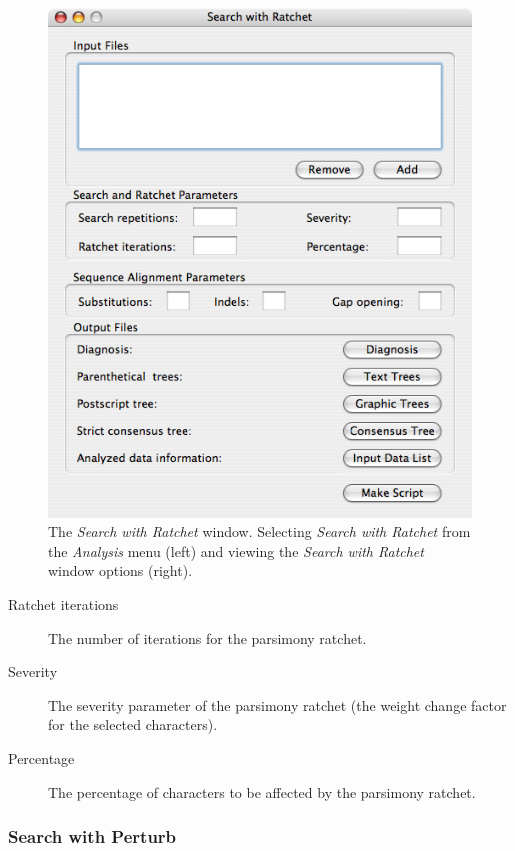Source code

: \begin{figure}
\begin{minipage}[c]{0.48\textwidth}
	   	\includegraphics[width=\textwidth]{figures/searchwithratchet_window.jpg}
   	\end{minipage}
	
\caption{The \emph{Search with Ratchet} window. Selecting \emph{Search with Ratchet} from the \emph{Analysis} menu (left) and viewing the \emph{Search with Ratchet} window options (right).}
\label{fig:search_with_ratchet_window}
\end{figure}

\begin{description}
    \item[Ratchet iterations] The number of iterations for the parsimony
        ratchet.
    \item[Severity] The severity parameter of the parsimony ratchet (the weight
        change factor for the selected characters).
    \item[Percentage] The percentage of characters to be affected by the
        parsimony ratchet.
\end{description}

\subsubsection{Search with Perturb}

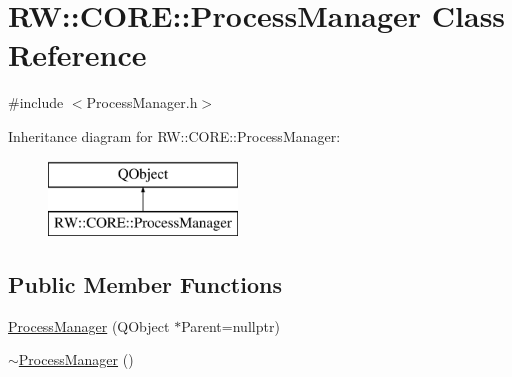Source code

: \hypertarget{class_r_w_1_1_c_o_r_e_1_1_process_manager}{}\section{RW\+:\+:C\+O\+RE\+:\+:Process\+Manager Class Reference}
\label{class_r_w_1_1_c_o_r_e_1_1_process_manager}


{\ttfamily \#include $<$Process\+Manager.\+h$>$}

Inheritance diagram for RW\+:\+:C\+O\+RE\+:\+:Process\+Manager\+:\begin{figure}[H]
\begin{center}
\leavevmode
\includegraphics[height=2.000000cm]{class_r_w_1_1_c_o_r_e_1_1_process_manager}
\end{center}
\end{figure}
\subsection*{Public Member Functions}
\begin{DoxyCompactItemize}
\item 
\hyperlink{class_r_w_1_1_c_o_r_e_1_1_process_manager_adca4f2b37dd753be8064af3601855703}{Process\+Manager} (Q\+Object $\ast$Parent=nullptr)
\item 
\hyperlink{class_r_w_1_1_c_o_r_e_1_1_process_manager_abea22c7c5150ff7a2dddb353d84d0715}{$\sim$\+Process\+Manager} ()
\end{DoxyCompactItemize}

* **Exercise requirements**:
Each line that holds the string "begin" is to be copied from the entries above.

* **Written response**:
: \begin{figure}
\begin{minipage}[c]{0.48\textwidth}
\begin{description}
Inheritance diagram for RW\+:\+:C\+O\+RE\+:\+:Process\+Manager\+:\begin{figure}[H]
\begin{center}
\begin{DoxyCompactItemize}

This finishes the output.